%%

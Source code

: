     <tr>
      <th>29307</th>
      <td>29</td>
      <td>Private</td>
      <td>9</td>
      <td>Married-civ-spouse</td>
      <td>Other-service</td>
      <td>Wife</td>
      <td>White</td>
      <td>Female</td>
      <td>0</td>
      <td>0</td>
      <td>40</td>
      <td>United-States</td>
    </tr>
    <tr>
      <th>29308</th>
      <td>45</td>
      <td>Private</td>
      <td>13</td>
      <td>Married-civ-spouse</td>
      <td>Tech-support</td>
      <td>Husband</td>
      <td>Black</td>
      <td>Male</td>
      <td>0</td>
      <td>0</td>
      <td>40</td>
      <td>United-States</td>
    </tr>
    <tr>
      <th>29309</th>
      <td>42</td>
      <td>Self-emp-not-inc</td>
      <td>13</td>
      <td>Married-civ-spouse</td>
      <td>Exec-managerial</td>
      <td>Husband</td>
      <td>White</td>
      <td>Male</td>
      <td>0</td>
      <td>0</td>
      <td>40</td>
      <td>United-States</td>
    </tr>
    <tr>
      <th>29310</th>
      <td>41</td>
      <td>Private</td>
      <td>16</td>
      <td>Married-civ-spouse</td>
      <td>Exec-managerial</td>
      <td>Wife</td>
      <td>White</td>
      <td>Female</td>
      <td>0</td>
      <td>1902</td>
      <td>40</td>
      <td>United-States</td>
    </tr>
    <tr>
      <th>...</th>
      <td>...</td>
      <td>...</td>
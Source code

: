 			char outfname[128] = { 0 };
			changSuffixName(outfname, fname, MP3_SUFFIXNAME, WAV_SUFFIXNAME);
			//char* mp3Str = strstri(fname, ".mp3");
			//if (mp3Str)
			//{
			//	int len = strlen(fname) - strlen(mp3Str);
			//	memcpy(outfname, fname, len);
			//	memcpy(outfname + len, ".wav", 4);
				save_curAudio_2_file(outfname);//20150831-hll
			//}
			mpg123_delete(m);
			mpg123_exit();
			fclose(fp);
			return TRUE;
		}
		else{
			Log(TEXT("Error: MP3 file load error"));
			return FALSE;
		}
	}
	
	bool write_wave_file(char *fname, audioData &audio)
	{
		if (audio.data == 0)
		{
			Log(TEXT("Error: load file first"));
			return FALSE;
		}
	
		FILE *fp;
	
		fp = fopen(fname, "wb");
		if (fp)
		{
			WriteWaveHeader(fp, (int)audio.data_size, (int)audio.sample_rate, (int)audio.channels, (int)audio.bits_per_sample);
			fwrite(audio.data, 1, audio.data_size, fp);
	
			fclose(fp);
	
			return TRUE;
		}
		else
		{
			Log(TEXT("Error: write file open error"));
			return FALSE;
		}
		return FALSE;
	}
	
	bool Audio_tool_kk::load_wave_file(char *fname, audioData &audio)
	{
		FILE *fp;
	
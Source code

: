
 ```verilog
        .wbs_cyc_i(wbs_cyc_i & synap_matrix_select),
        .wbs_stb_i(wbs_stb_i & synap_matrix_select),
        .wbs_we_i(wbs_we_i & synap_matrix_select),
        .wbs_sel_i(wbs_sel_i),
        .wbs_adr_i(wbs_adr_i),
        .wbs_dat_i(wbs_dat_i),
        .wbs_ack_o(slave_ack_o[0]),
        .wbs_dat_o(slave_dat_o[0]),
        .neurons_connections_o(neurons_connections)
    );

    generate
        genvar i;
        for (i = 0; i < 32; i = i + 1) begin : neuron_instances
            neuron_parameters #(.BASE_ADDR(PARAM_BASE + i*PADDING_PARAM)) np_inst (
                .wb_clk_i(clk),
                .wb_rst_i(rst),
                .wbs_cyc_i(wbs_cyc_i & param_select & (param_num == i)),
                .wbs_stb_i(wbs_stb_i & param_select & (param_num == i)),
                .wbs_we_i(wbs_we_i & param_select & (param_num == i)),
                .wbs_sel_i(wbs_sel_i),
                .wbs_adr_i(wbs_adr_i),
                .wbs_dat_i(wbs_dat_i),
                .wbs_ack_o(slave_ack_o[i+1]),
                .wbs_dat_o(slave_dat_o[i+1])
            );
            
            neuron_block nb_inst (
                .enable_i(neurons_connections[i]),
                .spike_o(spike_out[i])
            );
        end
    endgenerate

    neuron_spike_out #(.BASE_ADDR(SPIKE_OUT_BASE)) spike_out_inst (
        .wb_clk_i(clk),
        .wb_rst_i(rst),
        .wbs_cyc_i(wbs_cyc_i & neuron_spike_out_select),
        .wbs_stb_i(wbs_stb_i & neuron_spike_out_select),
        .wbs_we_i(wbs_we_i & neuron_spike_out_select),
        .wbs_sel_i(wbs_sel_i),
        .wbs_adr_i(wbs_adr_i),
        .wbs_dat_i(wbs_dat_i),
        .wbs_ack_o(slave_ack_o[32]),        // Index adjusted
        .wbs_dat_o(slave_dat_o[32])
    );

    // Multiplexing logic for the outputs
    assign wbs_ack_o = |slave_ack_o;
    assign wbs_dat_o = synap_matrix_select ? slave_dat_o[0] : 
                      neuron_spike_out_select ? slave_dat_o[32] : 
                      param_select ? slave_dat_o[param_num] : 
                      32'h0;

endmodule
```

%%

Problem statement: Each line shown above needs to be transcribed exactly.

Written answer:
Source code

:     <tr>
      <th>29307</th>
      <td>29</td>
      <td>Private</td>
      <td>9</td>
      <td>Married-civ-spouse</td>
      <td>Other-service</td>
      <td>Wife</td>
      <td>White</td>
      <td>Female</td>
      <td>0</td>
      <td>0</td>
      <td>40</td>
      <td>United-States</td>
    </tr>
    <tr>
      <th>29308</th>
      <td>45</td>
      <td>Private</td>
      <td>13</td>
      <td>Married-civ-spouse</td>
      <td>Tech-support</td>
      <td>Husband</td>
      <td>Black</td>
      <td>Male</td>
      <td>0</td>
      <td>0</td>
      <td>40</td>
      <td>United-States</td>
    </tr>
    <tr>
      <th>29309</th>
      <td>42</td>
      <td>Self-emp-not-inc</td>
      <td>13</td>
      <td>Married-civ-spouse</td>
      <td>Exec-managerial</td>
      <td>Husband</td>
      <td>White</td>
      <td>Male</td>
      <td>0</td>
      <td>0</td>
      <td>40</td>
      <td>United-States</td>
    </tr>
    <tr>
      <th>29310</th>
      <td>41</td>
      <td>Private</td>
      <td>16</td>
      <td>Married-civ-spouse</td>
      <td>Exec-managerial</td>
      <td>Wife</td>
      <td>White</td>
      <td>Female</td>
      <td>0</td>
      <td>1902</td>
      <td>40</td>
      <td>United-States</td>
    </tr>
    <tr>
      <th>...</th>
      <td>...</td>
      <td>...</td>
Source code

: 			char outfname[128] = { 0 };
			changSuffixName(outfname, fname, MP3_SUFFIXNAME, WAV_SUFFIXNAME);
			//char* mp3Str = strstri(fname, ".mp3");
			//if (mp3Str)
			//{
			//	int len = strlen(fname) - strlen(mp3Str);
			//	memcpy(outfname, fname, len);
			//	memcpy(outfname + len, ".wav", 4);
				save_curAudio_2_file(outfname);//20150831-hll
			//}
			mpg123_delete(m);
			mpg123_exit();
			fclose(fp);
			return TRUE;
		}
		else{
			Log(TEXT("Error: MP3 file load error"));
			return FALSE;
		}
	}
	
	bool write_wave_file(char *fname, audioData &audio)
	{
		if (audio.data == 0)
		{
			Log(TEXT("Error: load file first"));
			return FALSE;
		}
	
		FILE *fp;
	
		fp = fopen(fname, "wb");
		if (fp)
		{
			WriteWaveHeader(fp, (int)audio.data_size, (int)audio.sample_rate, (int)audio.channels, (int)audio.bits_per_sample);
			fwrite(audio.data, 1, audio.data_size, fp);
	
			fclose(fp);
	
			return TRUE;
		}
		else
		{
			Log(TEXT("Error: write file open error"));
			return FALSE;
		}
		return FALSE;
	}
	
	bool Audio_tool_kk::load_wave_file(char *fname, audioData &audio)
	{
		FILE *fp;
	
Source code

:
 ```verilog
        .wbs_cyc_i(wbs_cyc_i & synap_matrix_select),
        .wbs_stb_i(wbs_stb_i & synap_matrix_select),
        .wbs_we_i(wbs_we_i & synap_matrix_select),
        .wbs_sel_i(wbs_sel_i),
        .wbs_adr_i(wbs_adr_i),
        .wbs_dat_i(wbs_dat_i),
        .wbs_ack_o(slave_ack_o[0]),
        .wbs_dat_o(slave_dat_o[0]),
        .neurons_connections_o(neurons_connections)
    );

    generate
        genvar i;
        for (i = 0; i < 32; i = i + 1) begin : neuron_instances
            neuron_parameters #(.BASE_ADDR(PARAM_BASE + i*PADDING_PARAM)) np_inst (
                .wb_clk_i(clk),
                .wb_rst_i(rst),
                .wbs_cyc_i(wbs_cyc_i & param_select & (param_num == i)),
                .wbs_stb_i(wbs_stb_i & param_select & (param_num == i)),
                .wbs_we_i(wbs_we_i & param_select & (param_num == i)),
                .wbs_sel_i(wbs_sel_i),
                .wbs_adr_i(wbs_adr_i),
                .wbs_dat_i(wbs_dat_i),
                .wbs_ack_o(slave_ack_o[i+1]),
                .wbs_dat_o(slave_dat_o[i+1])
            );
            
            neuron_block nb_inst (
                .enable_i(neurons_connections[i]),
                .spike_o(spike_out[i])
            );
        end
    endgenerate

    neuron_spike_out #(.BASE_ADDR(SPIKE_OUT_BASE)) spike_out_inst (
        .wb_clk_i(clk),
        .wb_rst_i(rst),
        .wbs_cyc_i(wbs_cyc_i & neuron_spike_out_select),
        .wbs_stb_i(wbs_stb_i & neuron_spike_out_select),
        .wbs_we_i(wbs_we_i & neuron_spike_out_select),
        .wbs_sel_i(wbs_sel_i),
        .wbs_adr_i(wbs_adr_i),
        .wbs_dat_i(wbs_dat_i),
        .wbs_ack_o(slave_ack_o[32]),        // Index adjusted
        .wbs_dat_o(slave_dat_o[32])
    );

    // Multiplexing logic for the outputs
    assign wbs_ack_o = |slave_ack_o;
    assign wbs_dat_o = synap_matrix_select ? slave_dat_o[0] : 
                      neuron_spike_out_select ? slave_dat_o[32] : 
                      param_select ? slave_dat_o[param_num] : 
                      32'h0;

endmodule
```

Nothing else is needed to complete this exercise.